Outra forma de o doente se sentir mais apoiado é procurar uma associação de doentes com Fibromialgia que tenha grupos de apoio, que partilhe informações, promova atividades, fazendo com que não se sinta sozinho, pois estará a partilhar a sua vivência com aqueles que têm a mesma condição, os mesmos desafios. As associações de doentes têm um papel muito importante na ida de um doente, pois lutam pelos seus direitos, informam, apoiam, criam sinergias que são vitais para viver o melhor possível e de um modo saudável, com esta condição de saúde.
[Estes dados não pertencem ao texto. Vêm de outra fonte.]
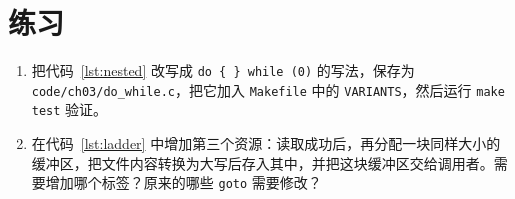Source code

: \section*{练习}

\begin{enumerate}
  \item 把代码~\ref{lst:nested} 改写成 \texttt{do \{ \} while (0)} 的写法，保存为 \texttt{code/ch03/do\_while.c}，把它加入 \texttt{Makefile} 中的 \texttt{VARIANTS}，然后运行 \texttt{make test} 验证。
  \item 在代码~\ref{lst:ladder} 中增加第三个资源：读取成功后，再分配一块同样大小的缓冲区，把文件内容转换为大写后存入其中，并把这块缓冲区交给调用者。需要增加哪个标签？原来的哪些 \texttt{goto} 需要修改？
\end{enumerate}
Em Portugal, existe a nível nacional a associação Myos – Associação Nacional Contra a Fibromialgia e Síndrome de Fadiga Crónica, com sede em Lisboa e que além de realizar diversas atividades lúdicas, participa em projetos e estudos de investigação com benefícios para todos os doentes com Fibromialgia, sensibiliza e consciencializa a sociedade civil sobre a doença e os desafios do doente no seu dia-a-dia. Atualmente, a Myos oferece apoio presencial e/ou telefónico às 2ªs, 4ªs e 6ªs feiras, das 14h às 18h, além de partilhar várias informações pertinentes na sua página do Facebook Myos.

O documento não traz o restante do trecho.